Despite the high potential cost of electronic trading disasters, why have broker-dealers, exchanges, and the national market system suffered from a string of highly-public catastrophic failures and near misses, and why do the tools of regulatory examinations and enforcement actions fail to tame such errors?

The attached analysis from independent research and consulting firm System Logic, submitted as part of Steven Lofchie's testimony to the House of Representatives Committee on Financial Services Subcommittee on Capital Markets and Government-Sponsored Enterprises, argues that complex systems, like electronic trading, cause and magnify errors due to unexpected interactions that are difficult to understand and stop in real time.

Unfortunately, according to the analysis, the tools of regulatory examination and enforcement actions on which securities regulators ordinarily rely are not well suited to address errors that arise from complexity. Rather, reliance on enforcement actions inadvertently create an environment that exacerbates the likelihood and severity of such errors, leading to a less robust and stable national market system.
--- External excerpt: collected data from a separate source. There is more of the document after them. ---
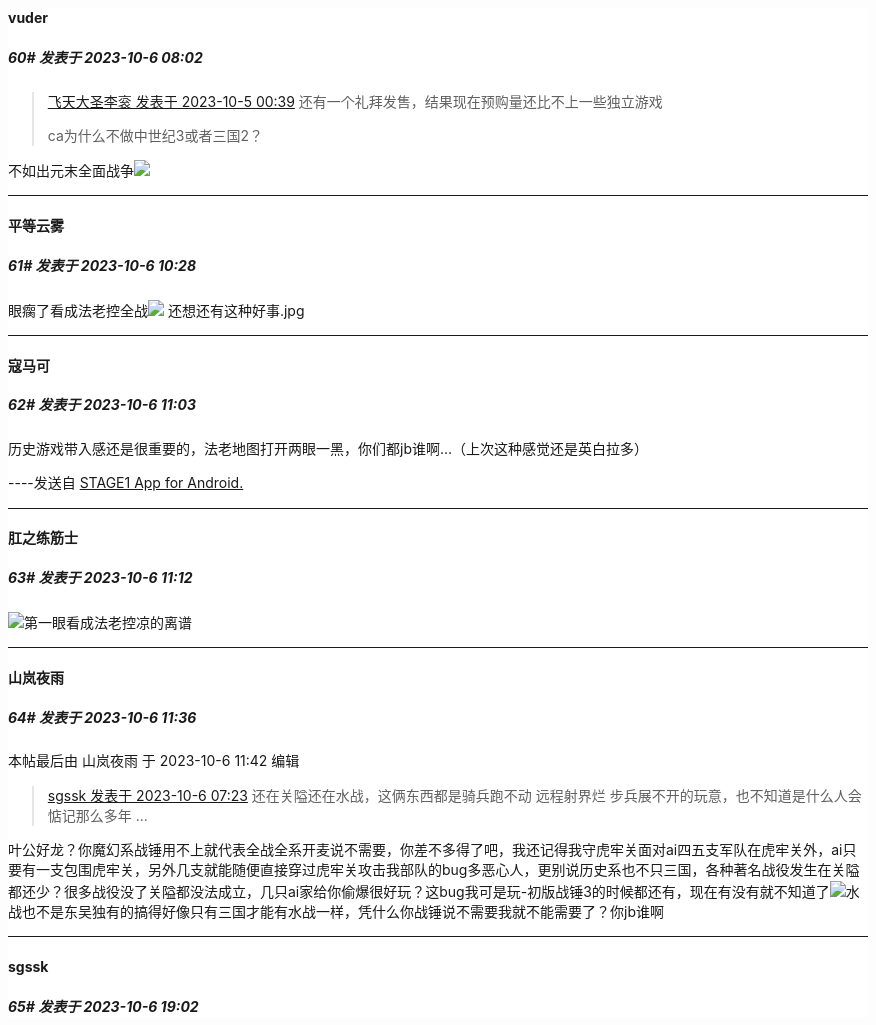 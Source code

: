 ####  vuder  
##### 60#       发表于 2023-10-6 08:02

<blockquote><a href="httphttps://bbs.saraba1st.com/2b/forum.php?mod=redirect&amp;goto=findpost&amp;pid=62617483&amp;ptid=2155520" target="_blank">飞天大圣李衮 发表于 2023-10-5 00:39</a>
还有一个礼拜发售，结果现在预购量还比不上一些独立游戏

ca为什么不做中世纪3或者三国2？</blockquote>
不如出元末全面战争<img src="https://static.saraba1st.com/image/smiley/face2017/029.png" referrerpolicy="no-referrer">


*****

####  平等云雾  
##### 61#       发表于 2023-10-6 10:28

眼瘸了看成法老控全战<img src="https://static.saraba1st.com/image/smiley/face2017/037.png" referrerpolicy="no-referrer">
还想还有这种好事.jpg


*****

####  寇马可  
##### 62#       发表于 2023-10-6 11:03

历史游戏带入感还是很重要的，法老地图打开两眼一黑，你们都jb谁啊…（上次这种感觉还是英白拉多）

----发送自 [STAGE1 App for Android.](http://stage1.5j4m.com/?1.37)


*****

####  肛之练筋士  
##### 63#       发表于 2023-10-6 11:12

<img src="https://static.saraba1st.com/image/smiley/face2017/067.png" referrerpolicy="no-referrer">第一眼看成法老控凉的离谱


*****

####  山岚夜雨  
##### 64#       发表于 2023-10-6 11:36

 本帖最后由 山岚夜雨 于 2023-10-6 11:42 编辑 
<blockquote><a href="httphttps://bbs.saraba1st.com/2b/forum.php?mod=redirect&amp;goto=findpost&amp;pid=62627990&amp;ptid=2155520" target="_blank">sgssk 发表于 2023-10-6 07:23</a>
还在关隘还在水战，这俩东西都是骑兵跑不动 远程射界烂 步兵展不开的玩意，也不知道是什么人会惦记那么多年 ...</blockquote>
叶公好龙？你魔幻系战锤用不上就代表全战全系开麦说不需要，你差不多得了吧，我还记得我守虎牢关面对ai四五支军队在虎牢关外，ai只要有一支包围虎牢关，另外几支就能随便直接穿过虎牢关攻击我部队的bug多恶心人，更别说历史系也不只三国，各种著名战役发生在关隘都还少？很多战役没了关隘都没法成立，几只ai家给你偷爆很好玩？这bug我可是玩-初版战锤3的时候都还有，现在有没有就不知道了<img src="https://static.saraba1st.com/image/smiley/face2017/049.png" referrerpolicy="no-referrer">水战也不是东吴独有的搞得好像只有三国才能有水战一样，凭什么你战锤说不需要我就不能需要了？你jb谁啊


*****

####  sgssk  
##### 65#       发表于 2023-10-6 19:02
Instead, securities regulators should consider the tools that increase systemic reliability in commercial aviation, such as anonymous self-reporting, industry-led reliability monitoring, and no-fault investigatory practices. This memorandum discusses each of these issues in turn.

Lofchie Comment: The idea that the SEC might look to another regulator (e.g., the National Transportation Safety Board ("NTSB")) as establishing an alternative and perhaps preferable process of regulation (one that favors investigation and prevention over enforcement) is an intriguing one. Certainly, airline safety is at least as critical a matter as the efficient operation of trading systems, and so the NTSB's process cannot be dismissed as one that is relevant only to areas of lesser importance.